**** RECORDS FOR THE EXERCISE

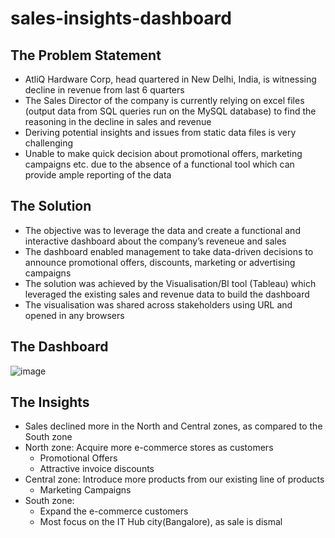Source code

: # sales-insights-dashboard
## The Problem Statement
+ AtliQ Hardware Corp, head quartered in New Delhi, India, is witnessing decline in revenue from last 6 quarters
+ The Sales Director of the company is currently relying on excel files (output data from SQL queries run on the MySQL database) to find the reasoning in the  decline in sales and revenue
+ Deriving potential insights and issues from static data files is very challenging
+ Unable to make quick decision about promotional offers, marketing campaigns etc. due to the absence of a functional tool which can provide ample reporting of the data



## The Solution
+ The objective was to leverage the data and create a functional and interactive dashboard about the company’s reveneue and sales
+ The dashboard enabled management to take data-driven decisions to announce promotional offers, discounts, marketing or advertising campaigns
+ The solution was achieved by the Visualisation/BI tool (Tableau) which leveraged the existing sales and revenue data to build the dashboard
+ The visualisation was shared across stakeholders using URL and opened in any browsers



## The Dashboard
![image](https://user-images.githubusercontent.com/68189556/217918399-edc4fcee-33f1-4df3-ae28-12994ab3ac91.png)


## The Insights
+ Sales declined more in the North and Central zones, as compared to the South zone
+ North zone: Acquire more e-commerce stores as customers
  - Promotional Offers
  - Attractive invoice discounts
+ Central zone: Introduce more products from our existing line of products
  - Marketing Campaigns
+ South zone: 
  - Expand the e-commerce customers
  - Most focus on the IT Hub city(Bangalore), as sale is dismal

********

# WHAT IS EXPECTED
Write the data out again word for word; leave the pictures behind.

# COMPLETED TASK
Source code

: # sales-insights-dashboard
## The Problem Statement
+ AtliQ Hardware Corp, head quartered in New Delhi, India, is witnessing decline in revenue from last 6 quarters
+ The Sales Director of the company is currently relying on excel files (output data from SQL queries run on the MySQL database) to find the reasoning in the  decline in sales and revenue
+ Deriving potential insights and issues from static data files is very challenging
+ Unable to make quick decision about promotional offers, marketing campaigns etc. due to the absence of a functional tool which can provide ample reporting of the data



## The Solution
+ The objective was to leverage the data and create a functional and interactive dashboard about the company’s reveneue and sales
+ The dashboard enabled management to take data-driven decisions to announce promotional offers, discounts, marketing or advertising campaigns
+ The solution was achieved by the Visualisation/BI tool (Tableau) which leveraged the existing sales and revenue data to build the dashboard
+ The visualisation was shared across stakeholders using URL and opened in any browsers



## The Dashboard
![image](https://user-images.githubusercontent.com/68189556/217918399-edc4fcee-33f1-4df3-ae28-12994ab3ac91.png)


## The Insights
+ Sales declined more in the North and Central zones, as compared to the South zone
+ North zone: Acquire more e-commerce stores as customers
  - Promotional Offers
  - Attractive invoice discounts
+ Central zone: Introduce more products from our existing line of products
  - Marketing Campaigns
+ South zone: 
  - Expand the e-commerce customers
  - Most focus on the IT Hub city(Bangalore), as sale is dismal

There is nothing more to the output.